The Parts for the next exhibition,1 were given out this afternoon. Freeman, has the English Oration, Bridge the Latin, Adams and Cranch, a Forensic disputation, on the Question Whether inequality among the citizens be necessary, to the preservation of the Liberty of the whole?2Beale, Burge, Fiske, Harris, Little, and Packard have the mathematical Parts. The President told us to be ready, by a fortnight from next Tuesday, as the Corporation might possibly meet, then.
We had a beautiful Evening; I walk’d out with Cranch, round the Common, and on the Road till near 11.

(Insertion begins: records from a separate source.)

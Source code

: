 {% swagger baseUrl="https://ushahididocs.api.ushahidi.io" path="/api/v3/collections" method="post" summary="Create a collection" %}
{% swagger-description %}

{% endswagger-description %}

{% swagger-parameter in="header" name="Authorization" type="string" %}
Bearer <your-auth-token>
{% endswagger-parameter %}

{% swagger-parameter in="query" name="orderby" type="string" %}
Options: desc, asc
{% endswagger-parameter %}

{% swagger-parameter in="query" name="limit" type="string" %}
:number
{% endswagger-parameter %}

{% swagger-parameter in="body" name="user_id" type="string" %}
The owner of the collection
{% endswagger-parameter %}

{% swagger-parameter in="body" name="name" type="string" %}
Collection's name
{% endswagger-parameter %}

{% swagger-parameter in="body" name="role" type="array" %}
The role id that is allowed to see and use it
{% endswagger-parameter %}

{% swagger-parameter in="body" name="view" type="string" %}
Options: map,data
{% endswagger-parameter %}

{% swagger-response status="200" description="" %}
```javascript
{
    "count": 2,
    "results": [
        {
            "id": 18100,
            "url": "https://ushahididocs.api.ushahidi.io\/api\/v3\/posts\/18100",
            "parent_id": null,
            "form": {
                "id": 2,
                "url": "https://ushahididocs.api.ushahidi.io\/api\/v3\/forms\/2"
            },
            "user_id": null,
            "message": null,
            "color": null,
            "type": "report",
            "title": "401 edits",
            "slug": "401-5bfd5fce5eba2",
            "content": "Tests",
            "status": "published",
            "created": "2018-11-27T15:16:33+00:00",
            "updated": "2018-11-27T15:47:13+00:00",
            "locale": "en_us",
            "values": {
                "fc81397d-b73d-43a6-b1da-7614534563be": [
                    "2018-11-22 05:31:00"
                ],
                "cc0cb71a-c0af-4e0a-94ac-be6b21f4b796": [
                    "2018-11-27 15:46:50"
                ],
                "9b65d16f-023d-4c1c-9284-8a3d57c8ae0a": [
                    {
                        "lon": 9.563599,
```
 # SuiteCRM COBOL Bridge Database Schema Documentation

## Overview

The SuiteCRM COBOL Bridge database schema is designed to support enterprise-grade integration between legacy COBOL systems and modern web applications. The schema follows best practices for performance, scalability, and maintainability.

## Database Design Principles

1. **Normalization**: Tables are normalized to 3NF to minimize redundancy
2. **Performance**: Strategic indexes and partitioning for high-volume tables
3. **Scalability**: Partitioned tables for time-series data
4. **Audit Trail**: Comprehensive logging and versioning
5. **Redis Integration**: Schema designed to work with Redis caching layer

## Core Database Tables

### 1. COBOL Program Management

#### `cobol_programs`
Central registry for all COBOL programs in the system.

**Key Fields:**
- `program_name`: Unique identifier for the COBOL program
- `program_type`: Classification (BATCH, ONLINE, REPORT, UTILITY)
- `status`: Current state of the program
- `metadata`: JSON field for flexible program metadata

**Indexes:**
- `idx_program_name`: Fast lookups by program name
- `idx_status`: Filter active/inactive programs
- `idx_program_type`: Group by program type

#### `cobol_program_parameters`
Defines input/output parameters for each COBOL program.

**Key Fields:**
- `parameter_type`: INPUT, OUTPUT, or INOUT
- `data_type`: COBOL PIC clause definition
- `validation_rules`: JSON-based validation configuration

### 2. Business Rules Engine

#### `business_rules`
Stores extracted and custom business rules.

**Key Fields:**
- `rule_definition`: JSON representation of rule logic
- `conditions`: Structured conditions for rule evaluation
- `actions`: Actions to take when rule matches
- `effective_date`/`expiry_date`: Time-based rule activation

1. The exhibition was given on 26 Sept. At this time Harvard held exhibitions semiannually, and the various parts were assigned by the college government to members of the junior and senior classes. As the program outlined in JQA’s entry here and that of 26 Sept. suggests, participants displayed their oratorical skills as well as their literary, classical, and mathematical learning. The exhibitions were open to all in the college and to interested outsiders and parents; about four hundred later attended the exhibition (Benjamin Homer Hall, A Collection of College Words and Customs, Cambridge, 1856; Mary Smith Cranch to AA, 28 Sept., Adams Papers).